Williams wrenches and twists poor the kid’s arm as Stanley grunts and gasps nicely from the pain. This inspires the over-stimulated audience to start bellowing: “Let’s go Ni-ick!”
My loyal reader actually sent me links to several Nick Stanley matches, so I could have my choice based on the color of his trunks. I could select white as also worn in today’s feature match (always a personal favorite of mine), or yellow (where his Heel opponent wears a butcher singlet which some loud-mouth fan refers to as a “Onesie”) or fire-engine red.
I always appreciate a wrestler who presents us with a variety of different colors and styles of gear. I picture the wrestler at home opening a treasure chest and sorting through piles of spandex beauties in every color of the rainbow until he finds just the right pair that will look good on his ass.
One mistake the Big Federations make is to brand each wrestler with one and only one look — such as Seth Rollins in his long black tights as if that is the only outfit he owns. Don’t get me wrong — I love Seth’s butch, kinky leather look — GRrrowrl!
However, variety is the spice of life and it would be more exciting if he would surprise us with something unique for each appearance as he did on the Indy scene. After all, Seth Rollins was once known as “Tyler Black” — and when he was Tyler Black he was known as “King of the Banana Hammock.” He wore gorgeous spandex in every color of the rainbow — red, orange, yellow, green, blue, indigo, and violet. Also black and white. I’m sure he still owns all those great little trunks and speedos, so it would cost nothing to let him start wearing them again! Anyway, another reason to dig Nick Stanley is that he is already working on his own rainbow of trunks.
Each attempt by Nick Stanley to gain a small advantage is thwarted by the clever Heel. For example, when Nick climbs the turnbuckles at 14:58 into the video, Williams shakes the ropes causing Nick to fall and rack his nuts on the top corner pad. Then Nick fights back and tries to Backslide the King, only to receive a kick to the belly and a DDT for his troubles.
And at 16:26 when our Good Guy in white bounces off the ropes to gain momentum for some fancy attack, the veteran meets him at the ropes and drives a big gut-busting knee to his mid-section, leaving poor Nick in the fetal position, kicking his boots and gasping “AHH! AHHH!”

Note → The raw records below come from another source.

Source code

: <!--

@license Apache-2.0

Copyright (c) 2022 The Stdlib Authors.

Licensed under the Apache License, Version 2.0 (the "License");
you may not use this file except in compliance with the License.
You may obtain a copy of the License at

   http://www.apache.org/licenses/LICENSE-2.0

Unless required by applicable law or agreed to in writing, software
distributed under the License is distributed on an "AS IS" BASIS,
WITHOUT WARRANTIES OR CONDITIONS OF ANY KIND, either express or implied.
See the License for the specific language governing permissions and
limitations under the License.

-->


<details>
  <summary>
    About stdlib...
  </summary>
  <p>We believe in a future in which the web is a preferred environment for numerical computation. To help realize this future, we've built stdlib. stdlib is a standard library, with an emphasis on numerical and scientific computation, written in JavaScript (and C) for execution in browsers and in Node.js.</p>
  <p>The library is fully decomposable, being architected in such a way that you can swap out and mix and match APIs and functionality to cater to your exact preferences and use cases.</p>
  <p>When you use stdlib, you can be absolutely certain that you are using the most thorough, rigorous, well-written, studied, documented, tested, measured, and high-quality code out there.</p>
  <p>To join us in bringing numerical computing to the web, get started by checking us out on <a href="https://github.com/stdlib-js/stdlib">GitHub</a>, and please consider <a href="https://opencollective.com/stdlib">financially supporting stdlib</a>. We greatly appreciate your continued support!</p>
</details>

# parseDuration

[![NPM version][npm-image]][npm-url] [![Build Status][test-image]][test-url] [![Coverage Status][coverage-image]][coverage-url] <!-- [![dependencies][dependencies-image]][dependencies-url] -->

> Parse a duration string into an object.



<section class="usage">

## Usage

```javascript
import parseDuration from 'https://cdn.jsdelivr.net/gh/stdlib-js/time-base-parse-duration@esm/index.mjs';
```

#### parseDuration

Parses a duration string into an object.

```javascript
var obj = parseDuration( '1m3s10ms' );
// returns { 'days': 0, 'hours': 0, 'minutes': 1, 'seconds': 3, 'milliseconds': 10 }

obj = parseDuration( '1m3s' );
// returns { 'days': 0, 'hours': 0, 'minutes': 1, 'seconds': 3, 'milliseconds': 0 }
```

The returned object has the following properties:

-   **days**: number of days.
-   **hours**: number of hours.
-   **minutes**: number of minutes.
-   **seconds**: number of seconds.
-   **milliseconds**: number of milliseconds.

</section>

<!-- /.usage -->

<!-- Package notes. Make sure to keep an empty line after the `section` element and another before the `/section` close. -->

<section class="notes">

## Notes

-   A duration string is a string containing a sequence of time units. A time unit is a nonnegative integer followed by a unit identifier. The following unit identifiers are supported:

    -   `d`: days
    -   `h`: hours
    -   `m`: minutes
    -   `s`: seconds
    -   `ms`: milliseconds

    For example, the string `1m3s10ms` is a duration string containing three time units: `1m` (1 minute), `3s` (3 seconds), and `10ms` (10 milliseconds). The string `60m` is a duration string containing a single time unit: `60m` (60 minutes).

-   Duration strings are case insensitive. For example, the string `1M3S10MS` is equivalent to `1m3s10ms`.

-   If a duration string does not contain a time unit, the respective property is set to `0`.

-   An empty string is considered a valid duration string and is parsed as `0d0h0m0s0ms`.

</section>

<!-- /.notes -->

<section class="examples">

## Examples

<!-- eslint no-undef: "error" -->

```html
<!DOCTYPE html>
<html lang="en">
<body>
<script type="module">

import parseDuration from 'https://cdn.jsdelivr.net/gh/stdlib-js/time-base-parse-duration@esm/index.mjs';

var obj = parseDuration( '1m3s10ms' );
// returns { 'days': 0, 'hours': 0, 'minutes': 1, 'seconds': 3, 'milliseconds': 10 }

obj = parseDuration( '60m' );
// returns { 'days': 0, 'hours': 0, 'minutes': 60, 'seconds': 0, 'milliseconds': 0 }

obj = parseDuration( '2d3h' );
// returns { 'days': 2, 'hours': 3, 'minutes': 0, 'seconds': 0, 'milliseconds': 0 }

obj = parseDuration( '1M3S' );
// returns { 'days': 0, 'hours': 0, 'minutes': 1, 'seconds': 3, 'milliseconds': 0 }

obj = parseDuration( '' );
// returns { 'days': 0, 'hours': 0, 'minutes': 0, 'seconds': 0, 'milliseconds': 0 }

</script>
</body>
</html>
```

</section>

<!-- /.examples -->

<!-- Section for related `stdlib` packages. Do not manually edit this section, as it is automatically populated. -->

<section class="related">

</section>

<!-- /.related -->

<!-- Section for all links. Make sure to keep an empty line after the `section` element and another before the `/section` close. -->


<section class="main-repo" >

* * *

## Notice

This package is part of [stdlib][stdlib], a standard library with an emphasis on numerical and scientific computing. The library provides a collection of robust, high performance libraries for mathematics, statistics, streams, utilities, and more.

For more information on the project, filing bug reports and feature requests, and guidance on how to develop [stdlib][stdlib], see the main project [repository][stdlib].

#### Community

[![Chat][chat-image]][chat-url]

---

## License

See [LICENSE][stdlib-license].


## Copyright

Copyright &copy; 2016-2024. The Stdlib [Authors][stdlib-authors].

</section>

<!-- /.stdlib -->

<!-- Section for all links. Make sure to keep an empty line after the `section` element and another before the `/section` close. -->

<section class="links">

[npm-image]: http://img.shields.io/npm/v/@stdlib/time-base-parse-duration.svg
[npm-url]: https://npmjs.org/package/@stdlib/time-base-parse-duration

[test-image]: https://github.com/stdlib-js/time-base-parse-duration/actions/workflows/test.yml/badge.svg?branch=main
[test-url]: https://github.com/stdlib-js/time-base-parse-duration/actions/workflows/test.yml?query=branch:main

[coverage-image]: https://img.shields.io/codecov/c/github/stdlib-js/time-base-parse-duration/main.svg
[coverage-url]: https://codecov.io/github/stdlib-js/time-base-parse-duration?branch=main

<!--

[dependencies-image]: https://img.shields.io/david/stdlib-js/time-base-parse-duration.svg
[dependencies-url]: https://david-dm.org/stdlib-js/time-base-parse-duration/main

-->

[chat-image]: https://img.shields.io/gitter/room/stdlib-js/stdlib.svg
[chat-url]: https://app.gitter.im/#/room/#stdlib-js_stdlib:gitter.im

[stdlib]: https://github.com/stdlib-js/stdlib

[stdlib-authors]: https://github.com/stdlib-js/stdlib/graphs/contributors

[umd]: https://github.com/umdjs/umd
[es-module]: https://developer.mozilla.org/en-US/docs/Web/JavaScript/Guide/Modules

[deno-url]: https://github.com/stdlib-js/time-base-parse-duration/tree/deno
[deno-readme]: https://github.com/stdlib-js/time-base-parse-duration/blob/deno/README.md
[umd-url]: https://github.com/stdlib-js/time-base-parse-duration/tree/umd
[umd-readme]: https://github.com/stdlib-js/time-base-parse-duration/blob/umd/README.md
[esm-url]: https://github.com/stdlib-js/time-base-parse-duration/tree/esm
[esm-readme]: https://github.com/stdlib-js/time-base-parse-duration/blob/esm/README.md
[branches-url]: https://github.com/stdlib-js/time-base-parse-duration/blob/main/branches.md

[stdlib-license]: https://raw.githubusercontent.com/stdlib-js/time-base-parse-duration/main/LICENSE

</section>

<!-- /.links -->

But never count out a handsome young fan favorite. After all the punishment he absorbed, after hearing the fans chant “GO, Nick! GO!!” over 3,000 times, he finds the strength to roll up the wily veteran and defeat him with a basic Small Package. Horray! The power changed hands and our young hero proves to be the true “King” of the ring!
Finally, like any good Baby-Face, Stanley again circles the ringside area thanking his fans for their love and support, offering them his exposed body to see, touch, or hug. This young man really has the look and attitude to be a popular Baby-Face hero in an Indy federation — or perhaps a really fun Squash Jobber in a Major Federation. Either way, we need to keep an eye on him (and who wouldn’t want to do that?!)